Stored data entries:
▼
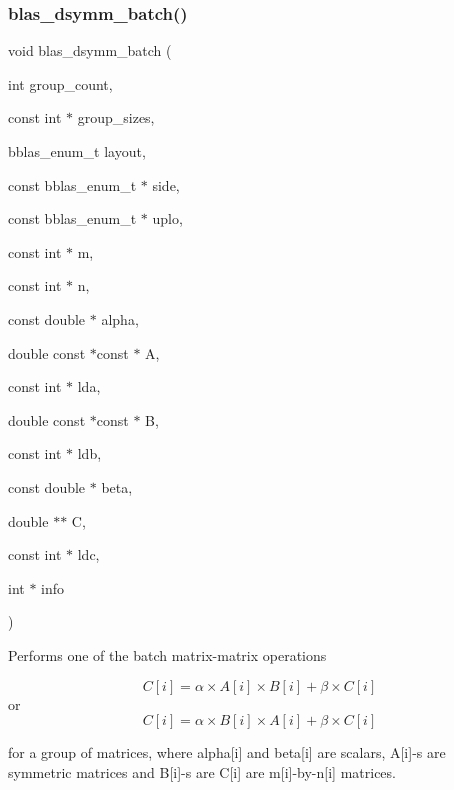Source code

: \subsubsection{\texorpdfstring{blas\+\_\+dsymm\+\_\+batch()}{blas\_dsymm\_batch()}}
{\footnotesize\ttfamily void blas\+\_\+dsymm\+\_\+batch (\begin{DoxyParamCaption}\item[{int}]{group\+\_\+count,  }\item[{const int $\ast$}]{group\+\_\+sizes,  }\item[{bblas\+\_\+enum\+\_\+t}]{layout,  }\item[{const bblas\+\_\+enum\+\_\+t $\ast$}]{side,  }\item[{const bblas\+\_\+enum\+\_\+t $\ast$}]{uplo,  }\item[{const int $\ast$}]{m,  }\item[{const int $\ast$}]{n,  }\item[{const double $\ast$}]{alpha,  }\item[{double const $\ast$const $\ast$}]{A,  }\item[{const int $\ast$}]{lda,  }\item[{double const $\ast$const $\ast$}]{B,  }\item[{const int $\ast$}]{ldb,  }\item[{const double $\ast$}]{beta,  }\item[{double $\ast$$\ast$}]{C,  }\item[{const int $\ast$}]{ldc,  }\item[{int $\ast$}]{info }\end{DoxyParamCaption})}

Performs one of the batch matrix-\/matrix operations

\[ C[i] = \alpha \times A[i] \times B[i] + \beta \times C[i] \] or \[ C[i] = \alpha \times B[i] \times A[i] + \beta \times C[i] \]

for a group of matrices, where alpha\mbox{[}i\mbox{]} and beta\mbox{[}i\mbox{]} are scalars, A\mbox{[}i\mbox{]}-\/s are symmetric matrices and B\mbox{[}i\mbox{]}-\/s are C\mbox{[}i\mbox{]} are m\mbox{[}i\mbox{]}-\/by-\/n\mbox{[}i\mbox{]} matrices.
▲
▼
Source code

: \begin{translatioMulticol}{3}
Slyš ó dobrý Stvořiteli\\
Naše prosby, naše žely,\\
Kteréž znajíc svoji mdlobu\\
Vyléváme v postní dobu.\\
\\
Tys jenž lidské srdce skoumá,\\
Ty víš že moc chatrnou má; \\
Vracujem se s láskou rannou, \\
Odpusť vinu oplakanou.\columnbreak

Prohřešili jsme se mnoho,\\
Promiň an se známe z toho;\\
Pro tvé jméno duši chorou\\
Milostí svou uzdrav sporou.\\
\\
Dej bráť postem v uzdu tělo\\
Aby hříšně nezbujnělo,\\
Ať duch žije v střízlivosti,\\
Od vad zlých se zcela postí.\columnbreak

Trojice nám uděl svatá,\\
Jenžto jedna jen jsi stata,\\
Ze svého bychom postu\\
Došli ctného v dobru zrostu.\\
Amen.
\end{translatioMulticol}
▲
▼
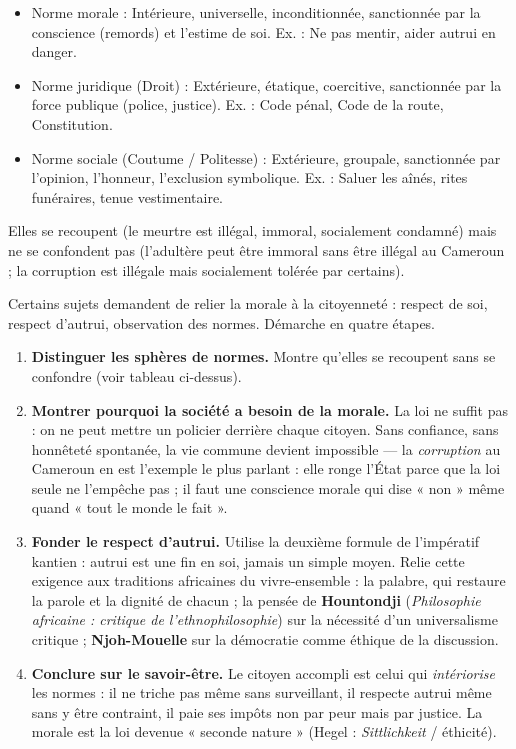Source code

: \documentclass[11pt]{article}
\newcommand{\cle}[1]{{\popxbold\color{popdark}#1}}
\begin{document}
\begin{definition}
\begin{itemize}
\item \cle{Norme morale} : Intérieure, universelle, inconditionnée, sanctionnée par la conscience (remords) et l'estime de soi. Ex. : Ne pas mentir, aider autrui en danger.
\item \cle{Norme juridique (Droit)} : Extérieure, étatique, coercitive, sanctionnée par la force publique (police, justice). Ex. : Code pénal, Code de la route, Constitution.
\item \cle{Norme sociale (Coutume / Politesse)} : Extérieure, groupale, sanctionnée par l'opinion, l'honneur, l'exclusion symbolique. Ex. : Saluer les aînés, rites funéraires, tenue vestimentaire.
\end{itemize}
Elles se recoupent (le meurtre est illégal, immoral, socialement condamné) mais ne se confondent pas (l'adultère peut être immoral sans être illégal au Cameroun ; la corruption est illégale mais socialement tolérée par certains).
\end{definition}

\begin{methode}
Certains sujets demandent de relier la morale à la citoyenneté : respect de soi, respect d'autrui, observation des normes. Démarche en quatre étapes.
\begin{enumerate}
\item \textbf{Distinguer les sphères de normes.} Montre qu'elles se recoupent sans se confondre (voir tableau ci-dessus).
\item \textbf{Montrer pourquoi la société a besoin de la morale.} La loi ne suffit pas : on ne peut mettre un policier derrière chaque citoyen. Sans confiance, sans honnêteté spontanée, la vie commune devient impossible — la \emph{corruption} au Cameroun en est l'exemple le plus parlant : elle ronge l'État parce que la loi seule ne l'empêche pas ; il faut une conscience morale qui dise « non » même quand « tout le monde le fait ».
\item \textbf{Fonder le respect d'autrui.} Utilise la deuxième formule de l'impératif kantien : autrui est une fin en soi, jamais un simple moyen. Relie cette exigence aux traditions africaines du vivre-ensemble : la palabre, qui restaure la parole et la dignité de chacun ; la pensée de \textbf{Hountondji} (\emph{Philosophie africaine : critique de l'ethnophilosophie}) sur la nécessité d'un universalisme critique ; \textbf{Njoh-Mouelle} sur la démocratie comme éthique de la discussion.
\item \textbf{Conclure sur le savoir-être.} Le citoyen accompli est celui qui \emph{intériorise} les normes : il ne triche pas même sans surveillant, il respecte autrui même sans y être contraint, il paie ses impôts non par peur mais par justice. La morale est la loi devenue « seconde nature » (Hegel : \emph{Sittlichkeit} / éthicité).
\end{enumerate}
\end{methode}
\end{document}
▲
Pull out all lines in the data above that include "dsymm".

### [SOLUTION FOR THIS PROBLEM]
: \subsubsection{\texorpdfstring{blas\+\_\+dsymm\+\_\+batch()}{blas\_dsymm\_batch()}}
{\footnotesize\ttfamily void blas\+\_\+dsymm\+\_\+batch (\begin{DoxyParamCaption}\item[{int}]{group\+\_\+count,  }\item[{const int $\ast$}]{group\+\_\+sizes,  }\item[{bblas\+\_\+enum\+\_\+t}]{layout,  }\item[{const bblas\+\_\+enum\+\_\+t $\ast$}]{side,  }\item[{const bblas\+\_\+enum\+\_\+t $\ast$}]{uplo,  }\item[{const int $\ast$}]{m,  }\item[{const int $\ast$}]{n,  }\item[{const double $\ast$}]{alpha,  }\item[{double const $\ast$const $\ast$}]{A,  }\item[{const int $\ast$}]{lda,  }\item[{double const $\ast$const $\ast$}]{B,  }\item[{const int $\ast$}]{ldb,  }\item[{const double $\ast$}]{beta,  }\item[{double $\ast$$\ast$}]{C,  }\item[{const int $\ast$}]{ldc,  }\item[{int $\ast$}]{info }\end{DoxyParamCaption})}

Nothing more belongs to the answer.